Je venais juste de passer par la station de métro Jaurès. J'ai passé deux heures là, avec des jeunes migrants abandonnés à eux-mêmes. Ils sont environ deux cents à squatter cette station avec tentes, matelas, et couvertures. Ils sont à même la rue. Certains sont même dans une cage grillagés par dizaines de personnes, entassés, sans perspective. Pratiquement pas de collectif français pour être avec eux. Croisé seulement une jeune fille hors collectif qui aide par ci par là. J'avais l'humeur sombre. Les migrants viennent tous d'Afrique, de Syrie ou d'Irak. Ils sont calmes, épuisés par la chasse à l'homme que la police leur impose depuis des mois. Un jour à Stalingrad, un autre jour à Jaurès, un autre encore à La Chapelle. Ils vont au gré des évacuations prévues par les autorités. Personne ne leur trouve de solution. Ils sont nourris par certaines associations qui passent à l'heure des repas.

Pour le moment, je ne peux pas vraiment les aider. Je ne connais pas assez Paris, ni les hôpitaux où les diriger quand ils se sentent pas bien. Ni l'infirmerie la plus proche. Il y a bien la caserne des pompiers en face de leur domicile clandestin... Je ne sais pas comment je vais faire les prochains jours. Je reste muet devant tant de misère partout. 
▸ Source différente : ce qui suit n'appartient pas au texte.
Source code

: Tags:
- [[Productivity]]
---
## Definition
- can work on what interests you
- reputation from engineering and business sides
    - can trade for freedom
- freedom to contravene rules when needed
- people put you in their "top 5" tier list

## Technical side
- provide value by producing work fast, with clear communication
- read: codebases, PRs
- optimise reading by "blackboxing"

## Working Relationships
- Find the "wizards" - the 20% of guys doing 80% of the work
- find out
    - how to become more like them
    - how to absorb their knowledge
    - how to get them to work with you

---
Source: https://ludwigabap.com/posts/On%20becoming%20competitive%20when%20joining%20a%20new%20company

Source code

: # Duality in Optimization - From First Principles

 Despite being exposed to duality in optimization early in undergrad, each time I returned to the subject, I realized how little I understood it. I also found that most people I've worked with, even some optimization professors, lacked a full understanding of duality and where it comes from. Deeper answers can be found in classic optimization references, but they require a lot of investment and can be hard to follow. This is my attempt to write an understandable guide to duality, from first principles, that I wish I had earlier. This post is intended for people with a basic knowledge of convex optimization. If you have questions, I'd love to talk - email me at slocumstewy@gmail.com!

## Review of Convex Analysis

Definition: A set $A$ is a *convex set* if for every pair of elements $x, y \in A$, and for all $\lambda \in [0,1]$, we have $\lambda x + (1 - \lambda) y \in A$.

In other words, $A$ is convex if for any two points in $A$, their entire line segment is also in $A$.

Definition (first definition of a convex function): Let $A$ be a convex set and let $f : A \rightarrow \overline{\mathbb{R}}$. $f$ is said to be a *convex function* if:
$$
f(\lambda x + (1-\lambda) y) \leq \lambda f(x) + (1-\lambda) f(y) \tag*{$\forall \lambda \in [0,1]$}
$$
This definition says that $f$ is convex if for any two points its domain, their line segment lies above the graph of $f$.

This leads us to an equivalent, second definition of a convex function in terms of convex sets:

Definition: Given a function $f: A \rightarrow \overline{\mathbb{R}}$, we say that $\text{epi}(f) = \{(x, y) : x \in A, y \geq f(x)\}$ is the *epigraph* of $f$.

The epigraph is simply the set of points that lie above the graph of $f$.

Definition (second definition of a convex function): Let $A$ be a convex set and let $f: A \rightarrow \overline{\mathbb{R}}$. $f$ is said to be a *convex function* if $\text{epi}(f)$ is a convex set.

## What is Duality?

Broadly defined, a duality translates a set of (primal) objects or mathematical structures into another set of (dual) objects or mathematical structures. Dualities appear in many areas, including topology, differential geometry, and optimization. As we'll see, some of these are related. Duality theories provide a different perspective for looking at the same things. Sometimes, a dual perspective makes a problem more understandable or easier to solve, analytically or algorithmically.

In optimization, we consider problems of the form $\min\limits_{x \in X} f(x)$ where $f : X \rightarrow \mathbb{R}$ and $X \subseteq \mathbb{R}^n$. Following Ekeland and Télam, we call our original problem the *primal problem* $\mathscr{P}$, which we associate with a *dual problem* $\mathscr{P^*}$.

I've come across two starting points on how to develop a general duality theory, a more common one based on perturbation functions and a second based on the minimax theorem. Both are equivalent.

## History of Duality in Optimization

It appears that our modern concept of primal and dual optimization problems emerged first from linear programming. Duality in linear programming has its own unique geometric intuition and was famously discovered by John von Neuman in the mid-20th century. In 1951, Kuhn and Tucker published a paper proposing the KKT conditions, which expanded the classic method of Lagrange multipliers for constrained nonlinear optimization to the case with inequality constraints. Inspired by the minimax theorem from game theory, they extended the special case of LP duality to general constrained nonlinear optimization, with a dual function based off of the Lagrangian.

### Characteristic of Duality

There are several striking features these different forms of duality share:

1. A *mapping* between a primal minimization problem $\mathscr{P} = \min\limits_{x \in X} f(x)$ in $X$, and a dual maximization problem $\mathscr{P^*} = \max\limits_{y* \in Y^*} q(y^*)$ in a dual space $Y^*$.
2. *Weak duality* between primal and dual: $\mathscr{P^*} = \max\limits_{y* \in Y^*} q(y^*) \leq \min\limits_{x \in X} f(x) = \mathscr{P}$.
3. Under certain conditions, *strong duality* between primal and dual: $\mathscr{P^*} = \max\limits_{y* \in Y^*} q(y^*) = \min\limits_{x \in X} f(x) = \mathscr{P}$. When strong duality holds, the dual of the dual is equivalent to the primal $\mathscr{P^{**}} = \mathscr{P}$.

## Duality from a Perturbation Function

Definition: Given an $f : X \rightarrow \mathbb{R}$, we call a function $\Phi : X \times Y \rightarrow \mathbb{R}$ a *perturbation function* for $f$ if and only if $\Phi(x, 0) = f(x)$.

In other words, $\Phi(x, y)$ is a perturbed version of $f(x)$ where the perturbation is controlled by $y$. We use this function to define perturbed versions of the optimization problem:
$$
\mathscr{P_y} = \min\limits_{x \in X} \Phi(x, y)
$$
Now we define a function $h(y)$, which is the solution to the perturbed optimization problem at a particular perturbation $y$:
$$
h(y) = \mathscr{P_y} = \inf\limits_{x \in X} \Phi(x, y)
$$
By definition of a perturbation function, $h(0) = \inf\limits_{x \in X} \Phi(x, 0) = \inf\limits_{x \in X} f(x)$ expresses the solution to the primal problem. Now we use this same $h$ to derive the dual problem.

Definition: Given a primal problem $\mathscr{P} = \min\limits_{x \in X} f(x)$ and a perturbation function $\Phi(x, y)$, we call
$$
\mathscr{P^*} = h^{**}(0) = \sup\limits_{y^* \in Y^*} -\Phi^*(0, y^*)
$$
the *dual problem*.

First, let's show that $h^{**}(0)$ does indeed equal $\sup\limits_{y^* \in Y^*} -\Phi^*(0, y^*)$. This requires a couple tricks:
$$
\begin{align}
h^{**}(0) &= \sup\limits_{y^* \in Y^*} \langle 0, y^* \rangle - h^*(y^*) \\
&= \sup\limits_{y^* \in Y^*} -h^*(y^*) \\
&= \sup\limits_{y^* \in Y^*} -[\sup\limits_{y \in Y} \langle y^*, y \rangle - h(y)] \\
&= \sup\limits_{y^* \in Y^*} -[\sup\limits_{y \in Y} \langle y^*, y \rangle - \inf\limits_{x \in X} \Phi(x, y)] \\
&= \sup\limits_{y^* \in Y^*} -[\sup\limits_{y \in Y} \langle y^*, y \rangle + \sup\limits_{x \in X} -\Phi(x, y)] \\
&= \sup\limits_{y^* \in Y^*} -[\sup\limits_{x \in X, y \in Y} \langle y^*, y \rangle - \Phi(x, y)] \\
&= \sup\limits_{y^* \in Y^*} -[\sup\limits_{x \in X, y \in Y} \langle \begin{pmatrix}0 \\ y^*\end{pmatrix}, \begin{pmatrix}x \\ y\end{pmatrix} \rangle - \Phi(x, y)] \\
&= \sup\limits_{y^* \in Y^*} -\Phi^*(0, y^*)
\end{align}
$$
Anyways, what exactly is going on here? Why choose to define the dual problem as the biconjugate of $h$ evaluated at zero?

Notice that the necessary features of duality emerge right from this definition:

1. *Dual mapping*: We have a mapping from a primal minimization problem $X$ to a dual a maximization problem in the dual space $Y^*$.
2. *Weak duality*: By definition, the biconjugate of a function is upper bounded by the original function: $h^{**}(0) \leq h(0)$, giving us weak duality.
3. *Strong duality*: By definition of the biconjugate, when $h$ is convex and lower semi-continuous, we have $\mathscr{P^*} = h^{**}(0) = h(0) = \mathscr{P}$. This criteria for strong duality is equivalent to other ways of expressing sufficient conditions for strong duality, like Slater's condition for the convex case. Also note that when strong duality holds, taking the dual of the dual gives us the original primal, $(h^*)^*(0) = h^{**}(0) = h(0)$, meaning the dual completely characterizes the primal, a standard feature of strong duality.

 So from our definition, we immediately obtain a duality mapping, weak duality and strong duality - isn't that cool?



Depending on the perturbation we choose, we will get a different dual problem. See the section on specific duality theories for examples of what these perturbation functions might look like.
A République, des jeunes femmes sont dans la rue, seules ou avec leurs enfants. Elles mendient. On ne se croirait pas en France et encore moins à Paris, Place de la République. Plutôt dans une banlieue américaine. des jeunes filles et jeunes hommes, presque tous black, dansent et chantent sur du rap. Vingt bus de CRS encadrent la Place.

Nous sommes en état de guerre, clament les politiciens. Un nouvel attentat catastrophique à Nice hier soir. Un seul camion, un seul homme, aucune arme fatale. Seul le véhicule devient l'arme de mort. Avec le plus simple des modes opératoires, un homme a tué 80 personnes, blessé des dizaines d'autres, semé la tristesse et le désarroi dans les coeurs des Français et Françaises.
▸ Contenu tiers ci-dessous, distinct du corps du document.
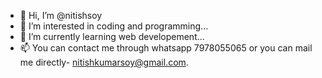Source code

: - 👋 Hi, I’m @nitishsoy
- 👀 I’m interested in coding and programming...
- 🌱 I’m currently learning web developement...
- 📫 You can contact me through whatsapp 7978055065 or you can mail me directly- nitishkumarsoy@gmail.com.

<!---
nitishsoy/nitishsoy is a ✨ special ✨ repository because its `README.md` (this file) appears on your GitHub profile.
You can click the Preview link to take a look at your changes.
--->
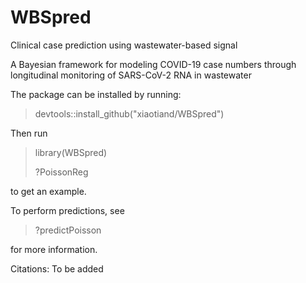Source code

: # WBSpred
Clinical case prediction using wastewater-based signal

A Bayesian framework for modeling COVID-19 case numbers through longitudinal monitoring of SARS-CoV-2 RNA in wastewater

The package can be installed by running:

> devtools::install_github("xiaotiand/WBSpred")

Then run 

> library(WBSpred)
> 
> ?PoissonReg

to get an example.

To perform predictions, see

> ?predictPoisson

for more information.


Citations: To be added
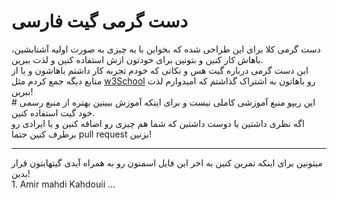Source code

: <h1>دست گرمی گیت فارسی</h1>
دست گرمی کلا برای این طراحی شده که بخواین با یه چیزی به صورت اولیه آشنابشین، باهاش کار کنین و بتونین برای خودتون ازش استفاده کنین و لذت ببرین.
<br>
این دست گرمی درباره گیت هس و نکاتی که خودم تجربه کار داشتم باهاشون و یا از منابع دیگه جمع کردم مثل <a href="https://www.w3schools.com/git/default.asp?remote=github">w3School</a> رو باهاتون به اشتراک گذاشتم که امیدوارم لذت ببرین!
<br>
# این ریپو منبع آموزشی کاملی نیست و برای اینکه آموزش ببینین بهتره از منبع رسمی خود گیت استفاده کنین.
<br>
اگه نظری داشتین یا دوست داشتین که شما هم چیزی رو اضافه کنین و یا ایرادی رو برطرف کنین حتما pull request بزنین!
<hr>
میتونین برای اینکه تمرین کنین به اخر این فایل اسمتون رو به همراه آیدی گیتهابتون قرار بدین!
<br>
1. <a herf="https://github.com/Amirmahdikahdouii">Amir mahdi Kahdouii</a>
...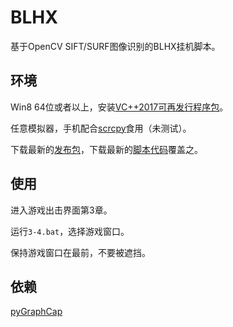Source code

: # BLHX

基于OpenCV SIFT/SURF图像识别的BLHX挂机脚本。

## 环境

Win8 64位或者以上，安装[VC++2017可再发行程序包](https://support.microsoft.com/zh-cn/help/2977003/the-latest-supported-visual-c-downloads)。

任意模拟器，手机配合[scrcpy](https://github.com/Genymobile/scrcpy)食用（未测试）。

下载最新的[发布包](https://github.com/GiriMind/BLHX/releases)，下载最新的[脚本代码](https://github.com/GiriMind/BLHX/archive/master.zip)覆盖之。

## 使用

进入游戏出击界面第3章。

运行`3-4.bat`，选择游戏窗口。

保持游戏窗口在最前，不要被遮挡。

## 依赖

[pyGraphCap](https://github.com/GiriMind/pyGraphCap)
C'était une corrida. L'homme seul au volant est le taureau fou furieux. La foule, le toréador inconscient qui s'amuse, qui mange, qui boit à satiété, qui habite de jolies maisons, qui danse la nuit dans des clubs, qui dort à l'hôtel la nuit, qui bronze sur la plage et ne regarde pas toute cette misère qui provoque à la fin la catastrophe.
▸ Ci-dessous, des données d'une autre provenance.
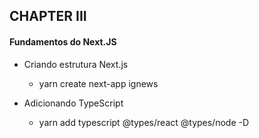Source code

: ## CHAPTER III

#### Fundamentos do Next.JS

- Criando estrutura Next.js

  - yarn create next-app ignews

- Adicionando TypeScript

  - yarn add typescript @types/react @types/node -D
Je me suis couché hier soir, sans faire la fête, avec l'humeur très sombre, l'envie de vomir, l'envie de me foutre des claques si ce n'est en l'air parce que moi aussi j'ai détourné le regard devant tant de misère, les vrais misérables qui réclament de l'aide d'urgence, et aussi les faux qui essayent de gagner un peu d'argent sans rien faire de leur vie. Je ne peux pas secourir la Terre entière. Je ne peux faire que de petits gestes, de pauvres gestes, et à moins de dormir dans la rue avec eux, je ne peux pas leur donner l'argent que me coûte l'hôtel. Je ne savais pas encore pour Nice. Puis à trois heures du mat, mon ordinateur s'est cassé la gueule en tombant du lit. Il m'a réveillé. Et c'est lui qui m'a donné le signal d'écrire. Alerte sur Facebook. Deux amis en sécurité dans "attaque à Nice". Je vais lire.

Ce matin, la France se réveille en deuil. Je vais quitter l'hôtel. Je ne sais encore ce que je ferai de ces prochaines heures si tristes dans un pays qui ne comprend pas ce qui lui arrive. J'irai peut-être dormir à Jaurès la nuit prochaine. Peut-être pas. Timoté m'a proposé l'hospitalité. Pour le moment, j'ai pas dit oui. Je me sens comme une merde. J'ai envie d'hurler. Mais ça ne sort pas de mes tripes. Tout reste au fond de moi. Je reste muet. Ce sont mes mots qui cognent pour moi, mes pauvres mots que j'aligne ici sans aucune articulation. Ils sortent comme des mots estropiés par la vie. Ce sont des mots mutilés en plein été des vacances. Des mots qui ne peuvent rien, assassinés par l'indifférence du monde. Des mots qui s'alignent comme des morts, fauchés par la vie, fauchés par la folie des hommes.

Il est cinq heures du mat et Paris s'éveille dans l'horreur.